The party was a bust. I remember not feeling comfortable and wanting to leave as soon as I got there, but I stayed for a bit, tried to connect to people, talked and smiled and felt exhausted. I left.

About a third of the way home, in the deepest dark of the woods, Scarlet's headlights began to dim. As we progressed, they grew dimmer. Then she began to slow in a way that was hardly noticeable at first, but grew more and more pronounced the further we went. She stopped. I tried restarting her, and we rolled another couple feet before she died. She didn't start again.

Ah, the days before ubiquitous cell phones. I was a teenage girl on a lonely road alone in the woods. Terrified, I got out of the car to start walking back towards the party, a couple miles away.

Every rape scenario I had ever heard ran through my head. I moved off the road and into the trees and walked parallel to the road, figuring that at least I would not be visible to a rapist who might be prowling around in his car at night looking for teenage girls walking alone down the side of the road in the woods. Of course, that also meant I wasn't visible to anyone who might be able to help me.

The road was quiet. For the most part, the only sounds I heard were the night animals scittering away from my crackling foot steps. When I heard a car approaching, I ducked deeper behind the trees. One car slowed as it passed, slowing to a near stop—at this point, I was sure the rapist not only knew I was in the woods, he could see me from his car. But the car picked up speed and continued past. Walking wasn't good enough anymore, so I began to run, and I ran and ran faster as I got closer to the party. I cried and ran and hiccuped for breath.

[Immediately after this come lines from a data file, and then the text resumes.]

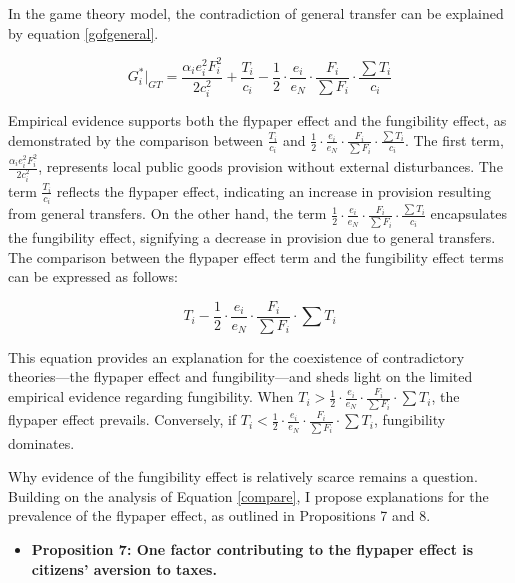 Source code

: \documentclass[man]{apa7}
\begin{document}
In the game theory model, the contradiction of general transfer can be explained by equation \ref{gofgeneral}.

$$G_i^*|_{GT}=\frac{\alpha_i e_i^2F_i^2}{2c_i^2}+\frac{T_i}{c_i}-\frac{1}{2}\cdot \frac{e_i}{e_N}\cdot \frac{F_i}{\sum F_i} \cdot \frac{\sum T_i}{c_i}$$

Empirical evidence supports both the flypaper effect and the fungibility effect, as demonstrated by the comparison between $\frac{T_i}{c_i}$ and $\frac{1}{2}\cdot \frac{e_i}{e_N}\cdot \frac{F_i}{\sum F_i} \cdot \frac{\sum T_i}{c_i}$. The first term, $\frac{\alpha_i e_i^2F_i^2}{2c_i^2}$, represents local public goods provision without external disturbances. The term $\frac{T_i}{c_i}$ reflects the flypaper effect, indicating an increase in provision resulting from general transfers. On the other hand, the term $\frac{1}{2}\cdot \frac{e_i}{e_N}\cdot \frac{F_i}{\sum F_i} \cdot \frac{\sum T_i}{c_i}$ encapsulates the fungibility effect, signifying a decrease in provision due to general transfers. The comparison between the flypaper effect term and the fungibility effect terms can be expressed as follows:%

\begin{equation}
  T_i-\frac{1}{2}\cdot \frac{e_i}{e_N}\cdot \frac{F_i}{\sum F_i} \cdot \sum T_i \label{compare}
\end{equation}


This equation provides an explanation for the coexistence of contradictory theories—the flypaper effect and fungibility—and sheds light on the limited empirical evidence regarding fungibility. When $T_i>\frac{1}{2}\cdot \frac{e_i}{e_N}\cdot \frac{F_i}{\sum F_i} \cdot \sum T_i$, the flypaper effect prevails. Conversely, if $T_i<\frac{1}{2}\cdot \frac{e_i}{e_N}\cdot \frac{F_i}{\sum F_i} \cdot \sum T_i$, fungibility dominates.

Why evidence of the fungibility effect is relatively scarce remains a question. Building on the analysis of Equation \ref{compare}, I propose explanations for the prevalence of the flypaper effect, as outlined in Propositions 7 and 8.

\begin {itemize}
\item \textbf{Proposition 7: One factor contributing to the flypaper effect is citizens' aversion to taxes.}
\end{itemize}
\end{document}
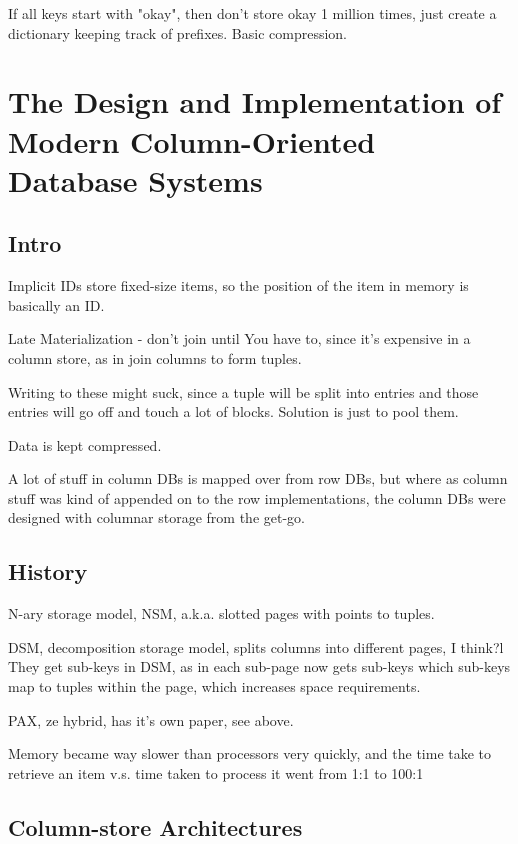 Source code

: \documentclass{article}
\begin{document}
		If all keys start with "okay", then don't store okay 1 million  times, just create a dictionary keeping track of prefixes. Basic compression.
		
\newpage
\section{The Design and Implementation of Modern Column-Oriented Database Systems}

	\subsection{Intro}
	
		Implicit IDs store fixed-size items, so the position of the item in memory is basically an ID.
		
		Late Materialization - don't join until You have to, since it's expensive in a column store, as in join columns to form tuples.
		
		Writing to these might suck, since a tuple will be split into entries and those entries will go off and touch a lot of blocks. Solution is just to pool them.
		
		Data is kept compressed.
		
		A lot of stuff in column DBs is mapped over from row DBs, but where as column stuff was kind of appended on to the row implementations, the column DBs were designed with columnar storage from the get-go.
		
	\subsection{History}
	
		N-ary storage model, NSM, a.k.a. slotted pages with points to tuples.
		
		DSM, decomposition storage model, splits columns into different pages, I think?l They get sub-keys in DSM, as in each sub-page now gets sub-keys which sub-keys map to tuples within the page, which increases space requirements.
		
		PAX, ze hybrid, has it's own paper, see above.
		
		Memory became way slower than processors very quickly, and the time take to retrieve an item v.s. time taken to process it went from 1:1 to 100:1
		
	
	\subsection{Column-store Architectures}
	
\end{document}
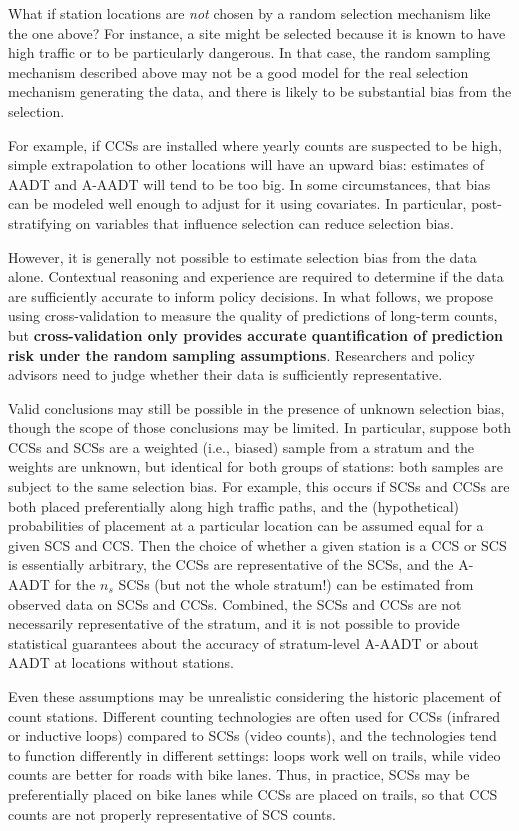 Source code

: \documentclass[11pt]{article}
\begin{document}
What if station locations are \emph{not} chosen by a random selection
mechanism like the one above? For instance, a site might be selected
because it is known to have high traffic or to be particularly
dangerous. In that case, the random sampling mechanism described above
may not be a good model for the real selection mechanism generating the
data, and there is likely to be substantial bias from the selection.

For example, if CCSs are installed where yearly counts are suspected to
be high, simple extrapolation to other locations will have an upward
bias: estimates of AADT and A-AADT will tend to be too big. In some
circumstances, that bias can be modeled well enough to adjust for it
using covariates. In particular, post-stratifying on variables that
influence selection can reduce selection bias.

However, it is generally not possible to estimate selection bias from
the data alone. Contextual reasoning and experience are required to
determine if the data are sufficiently accurate to inform policy
decisions. In what follows, we propose using cross-validation to measure
the quality of predictions of long-term counts, but
\textbf{cross-validation only provides accurate quantification of
prediction risk under the random sampling assumptions}. Researchers and
policy advisors need to judge whether their data is sufficiently
representative.

Valid conclusions may still be possible in the presence of unknown
selection bias, though the scope of those conclusions may be limited. In
particular, suppose both CCSs and SCSs are a weighted (i.e., biased)
sample from a stratum and the weights are unknown, but identical for
both groups of stations: both samples are subject to the same selection
bias. For example, this occurs if SCSs and CCSs are both placed
preferentially along high traffic paths, and the (hypothetical)
probabilities of placement at a particular location can be assumed equal
for a given SCS and CCS. Then the choice of whether a given station is a
CCS or SCS is essentially arbitrary, the CCSs are representative of the
SCSs, and the A-AADT for the \(n_s\) SCSs (but not the whole stratum!)
can be estimated from observed data on SCSs and CCSs. Combined, the SCSs
and CCSs are not necessarily representative of the stratum, and it is
not possible to provide statistical guarantees about the accuracy of
stratum-level A-AADT or about AADT at locations without stations.

Even these assumptions may be unrealistic considering the historic
placement of count stations. Different counting technologies are often
used for CCSs (infrared or inductive loops) compared to SCSs (video
counts), and the technologies tend to function differently in different
settings: loops work well on trails, while video counts are better for
roads with bike lanes. Thus, in practice, SCSs may be preferentially
placed on bike lanes while CCSs are placed on trails, so that CCS counts
are not properly representative of SCS counts.
\end{document}
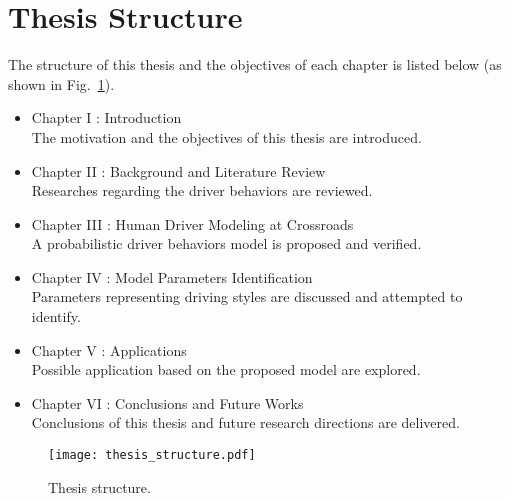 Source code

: \section{Thesis Structure}
The structure of this thesis and the objectives of each chapter is listed below (as shown in Fig.~\ref{thesis_struct}).
\begin{itemize}
    \item Chapter I : Introduction\\
        The motivation and the objectives of this thesis are introduced.
    \item Chapter II : Background and Literature Review\\
        Researches regarding the driver behaviors are reviewed.
    \item Chapter III : Human Driver Modeling at Crossroads\\
        A probabilistic driver behaviors model is proposed and verified.
    \item Chapter IV : Model Parameters Identification\\
        Parameters representing driving styles are discussed and attempted to identify.
    \item Chapter V : Applications\\
        Possible application based on the proposed model are explored.
    \item Chapter VI : Conclusions and Future Works\\
        Conclusions of this thesis and future research directions are delivered.
\end{itemize}



\begin{figure}[htbp]
\begin{center}
\texttt{[image: thesis\_structure.pdf]}
\end{center}
\caption{Thesis structure.}
\label{thesis_struct} 
\end{figure} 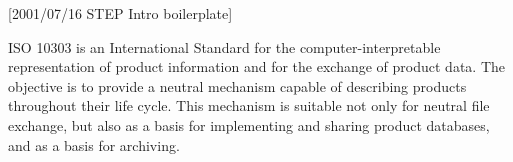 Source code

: [2001/07/16 STEP Intro boilerplate]

ISO 10303 is an International Standard for the computer-interpretable
representation of product information and for the exchange of product data.
The objective is to
provide a neutral mechanism capable of describing products
throughout their life cycle.
This mechanism is suitable
not only for neutral file exchange, but also as a basis for
implementing and sharing product databases, and as a basis for archiving.

\endinput
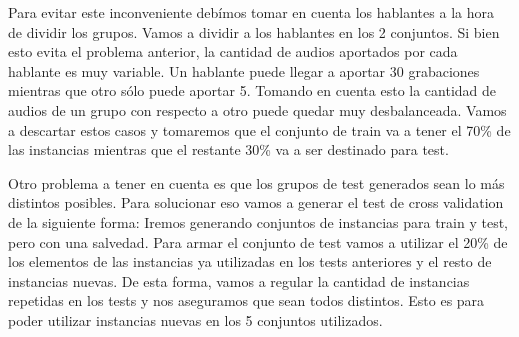 \documentclass[11pt,a4paper,twoside]{tesis}
\begin{document}
Para evitar este inconveniente debímos tomar en cuenta los hablantes a la hora de dividir los grupos. Vamos a dividir a los hablantes en los 2 conjuntos. Si bien esto evita el problema anterior, la cantidad de audios aportados por cada hablante es muy variable. Un hablante puede llegar a aportar 30 grabaciones mientras que otro sólo puede aportar 5. Tomando en cuenta esto la cantidad de audios de un grupo con respecto a otro puede quedar muy desbalanceada. Vamos a descartar estos casos y tomaremos que el conjunto de train va a tener el 70\% de las instancias mientras que el restante 30\% va a ser destinado para test.

Otro problema a tener en cuenta es que los grupos de test generados sean lo más distintos posibles. Para solucionar eso vamos a generar el test de cross validation de la siguiente forma: Iremos generando conjuntos de instancias para train y test, pero con una salvedad. Para armar el conjunto de test vamos a utilizar el 20\% de los elementos de las instancias ya utilizadas en los tests anteriores y el resto de instancias nuevas. De esta forma, vamos a regular la cantidad de instancias repetidas en los tests y nos aseguramos que sean todos distintos. Esto es para poder utilizar instancias nuevas en los 5 conjuntos utilizados. 
\end{document}
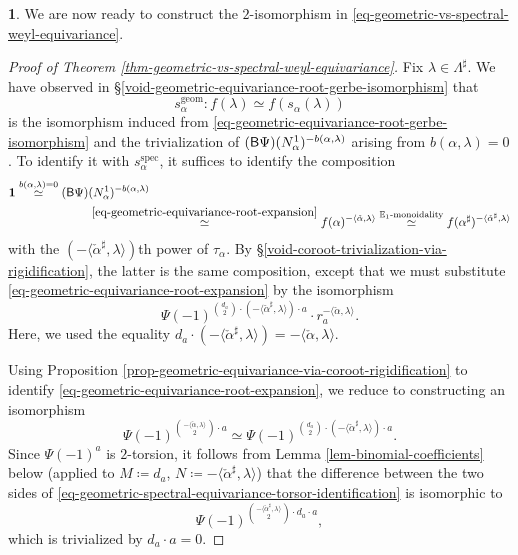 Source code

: \documentclass[10pt,english,reqno]{amsart}
\newcommand{\deloop}{\textnormal{\textsf{B}}}
\newcommand{\geom}{\mathrm{geom}}
\newcommand{\spec}{\mathrm{spec}}
\theoremstyle{definition}
\numberwithin{equation}{section}
\theoremstyle{void}
\newtheorem{void}[subsubsection]{}
\begin{document}
\begin{void}
We are now ready to construct the $2$-isomorphism in \eqref{eq-geometric-vs-spectral-weyl-equivariance}.

\begin{proof}[Proof of Theorem \ref{thm-geometric-vs-spectral-weyl-equivariance}]
Fix $\lambda \in \Lambda^{\sharp}$. We have observed in \S\ref{void-geometric-equivariance-root-gerbe-isomorphism} that
$$
s_{\alpha}^{\geom} \colon f(\lambda) \simeq f(s_{\alpha}(\lambda))
$$
is the isomorphism induced from \eqref{eq-geometric-equivariance-root-gerbe-isomorphism} and the trivialization of $(\deloop \Psi)(N_{\alpha}^1)^{-b(\alpha, \lambda)}$ arising from $b(\alpha, \lambda) = 0$. To identify it with $s_{\alpha}^{\spec}$, it suffices to identify the composition
\begin{align*}
	\mathbf 1 \overset{b(\alpha, \lambda) = 0}{\simeq} (\deloop\Psi)&(N_{\alpha}^1)^{-b(\alpha, \lambda)} \\
	& \overset{\eqref{eq-geometric-equivariance-root-expansion}}{\simeq} f(\alpha)^{-\langle\check{\alpha}, \lambda\rangle} \overset{\mathbb E_1\textnormal{-monoidality}}{\simeq} f(\alpha^{\sharp})^{-\langle\check{\alpha}^{\sharp}, \lambda\rangle}
\end{align*}
with the $(-\langle\check{\alpha}^{\sharp}, \lambda\rangle)$th power of $\tau_{\alpha}$. By \S\ref{void-coroot-trivialization-via-rigidification}, the latter is the same composition, except that we must substitute \eqref{eq-geometric-equivariance-root-expansion} by the isomorphism
$$
\Psi(-1)^{\binom{d_a}{2}\cdot (-\langle\check{\alpha}^{\sharp},\lambda\rangle)\cdot a} \cdot r_a^{-\langle\check{\alpha}, \lambda\rangle}.
$$
Here, we used the equality $d_a \cdot (- \langle\check{\alpha}^{\sharp}, \lambda\rangle) = -\langle\check{\alpha}, \lambda\rangle$.

Using Proposition \ref{prop-geometric-equivariance-via-coroot-rigidification} to identify \eqref{eq-geometric-equivariance-root-expansion}, we reduce to constructing an isomorphism
\begin{equation}
\label{eq-geometric-spectral-equivariance-torsor-identification}
\Psi(-1)^{\binom{-\langle\check{\alpha}, \lambda\rangle}{2} \cdot a} \simeq \Psi(-1)^{\binom{d_a}{2} \cdot (-\langle\check{\alpha}^{\sharp}, \lambda\rangle) \cdot a}.
\end{equation}
Since $\Psi(-1)^a$ is $2$-torsion, it follows from Lemma \ref{lem-binomial-coefficients} below (applied to $M \coloneq d_a$, $N\coloneq -\langle\check{\alpha}^{\sharp}, \lambda\rangle$) that the difference between the two sides of \eqref{eq-geometric-spectral-equivariance-torsor-identification} is isomorphic to
$$
\Psi(-1)^{\binom{-\langle\check{\alpha}^{\sharp}, \lambda\rangle}{2} \cdot d_a \cdot a},
$$
which is trivialized by $d_a \cdot a = 0$.
\end{proof}
\end{void}
\end{document}
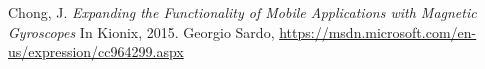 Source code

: \begin{thebibliography}{9}

  Chong, J. 
  \textit{Expanding the Functionality of Mobile Applications with Magnetic Gyroscopes} 
  In Kionix,
  2015.
  Georgio Sardo,
  \url{https://msdn.microsoft.com/en-us/expression/cc964299.aspx}
\end{thebibliography} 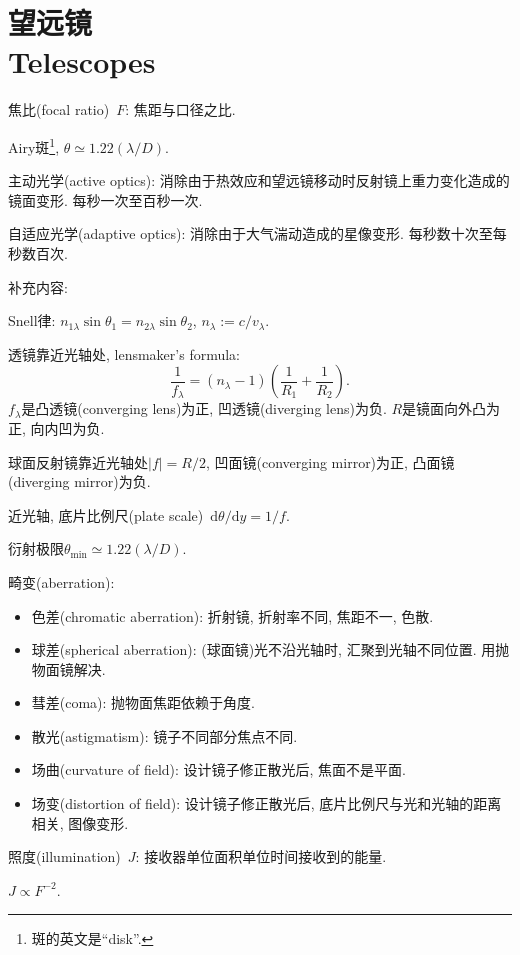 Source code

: \chapter{望远镜\\Telescopes}

焦比(focal ratio)~$F$: 焦距与口径之比.

Airy斑\footnote{斑的英文是``disk''.}, $\theta\simeq1.22(\lambda/D)$.

主动光学(active optics): 消除由于热效应和望远镜移动时反射镜上重力变化造成的镜面变形. 每秒一次至百秒一次.

自适应光学(adaptive optics): 消除由于大气湍动造成的星像变形. 每秒数十次至每秒数百次.

补充内容:

Snell律: $n_{1\lambda}\sin\theta_1=n_{2\lambda}\sin\theta_2$, $n_\lambda:=c/v_\lambda$.

透镜靠近光轴处, lensmaker's formula:
\begin{equation*}
    \frac{1}{f_\lambda}=(n_\lambda-1)\left(\frac{1}{R_1}+\frac{1}{R_2}\right).
\end{equation*}
$f_\lambda$是凸透镜(converging lens)为正, 凹透镜(diverging lens)为负. $R$是镜面向外凸为正, 向内凹为负.

球面反射镜靠近光轴处$\left\lvert f\right\rvert=R/2$, 凹面镜(converging mirror)为正, 凸面镜(diverging mirror)为负.

近光轴, 底片比例尺(plate scale)~$\mathrm{d}\theta/\mathrm{d}y=1/f$.

衍射极限$\theta_\text{min}\simeq1.22(\lambda/D)$.

畸变(aberration):
\begin{itemize}
    \item 色差(chromatic aberration): 折射镜, 折射率不同, 焦距不一, 色散.
    \item 球差(spherical aberration): (球面镜)光不沿光轴时, 汇聚到光轴不同位置. 用抛物面镜解决.
    \item 彗差(coma): 抛物面焦距依赖于角度.
    \item 散光(astigmatism): 镜子不同部分焦点不同.
    \item 场曲(curvature of field): 设计镜子修正散光后, 焦面不是平面.
    \item 场变(distortion of field): 设计镜子修正散光后, 底片比例尺与光和光轴的距离相关, 图像变形.
\end{itemize}

照度(illumination)~$J$: 接收器单位面积单位时间接收到的能量.

$J\propto F^{-2}$.

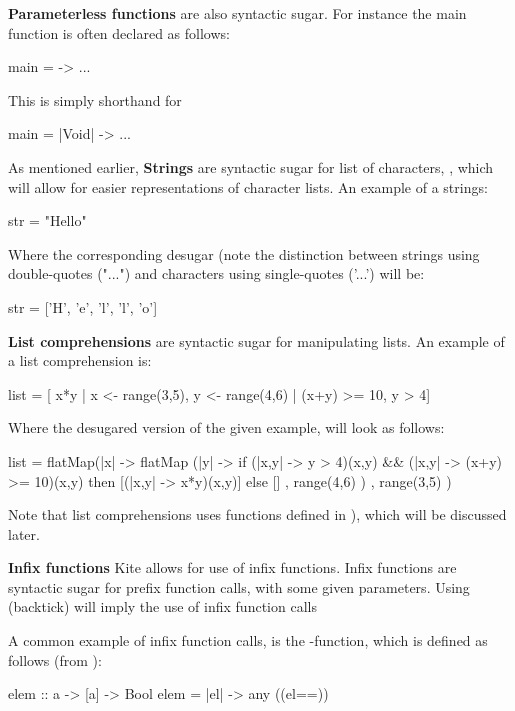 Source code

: \textbf{Parameterless functions} are also syntactic sugar. For instance the main function is often declared as follows:

\begin{kite}
main = -> {
  ...
}
\end{kite}

This is simply shorthand for

\begin{kite}
main = |Void| -> {
  ...
}
\end{kite}

As mentioned earlier, \textbf{Strings} are syntactic sugar for list of characters, , which will allow for easier representations of character lists. An example of a strings:

\begin{kite}
str = "Hello"
\end{kite}

Where the corresponding desugar (note the distinction between strings using double-quotes ("...") and characters using single-quotes ('...') will be:

\begin{kite}
str = ['H', 'e', 'l', 'l', 'o']
\end{kite}

\label{sec:ex-listcomp}
\textbf{List comprehensions} are syntactic sugar for manipulating lists. An example of a list comprehension is:

\begin{kite}
list = [ x*y | x <- range(3,5), y <- range(4,6) | (x+y) >= 10, y > 4]
\end{kite}

Where the desugared version of the given example, will look as follows:

\begin{kite}
list =
flatMap(|x| -> {
  flatMap (|y| -> {
    if (|x,y| -> {y > 4})(x,y) && (|x,y| -> {(x+y) >= 10})(x,y)
       then [(|x,y| -> {x*y})(x,y)]
       else []
  } , range(4,6) )
}, range(3,5) )
\end{kite}

Note that list comprehensions uses functions defined in ), which will be discussed later.

\textbf{Infix functions} Kite allows for use of infix functions. Infix functions are syntactic sugar for prefix function calls, with some given parameters. Using  (backtick) will imply the use of infix function calls

A common example of infix function calls, is the -function, which is defined as follows (from ):
\begin{kite}
  elem :: a -> [a] -> Bool
  elem = |el| -> {
    any ((el==))
  }
\end{kite}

I was met back at the party with warm sympathy and lots of hugs and back patting. I had been a lot more frightened of dying then I was of people I didn't know well, and any guard I had up towards those around me tumbled out with my snotty tears. Someone gave me a glass of water. Someone else, someone who became one of my closest friends for life, drove me home.

**********

Everything lately has happened slower than it seems like it should; maybe it is part of my aging, maybe it is just being exhausted by all that happens in a school in the springtime; maybe it is that this time of year, the garden needs so much attention all of the time. I don't know, but I do know that I feel like I'm trudging away in leaky fishing waders against a fast current. Even as I work at moving faster, I just get slower. I feel like Scarlet on that last road, the last time I trusted her.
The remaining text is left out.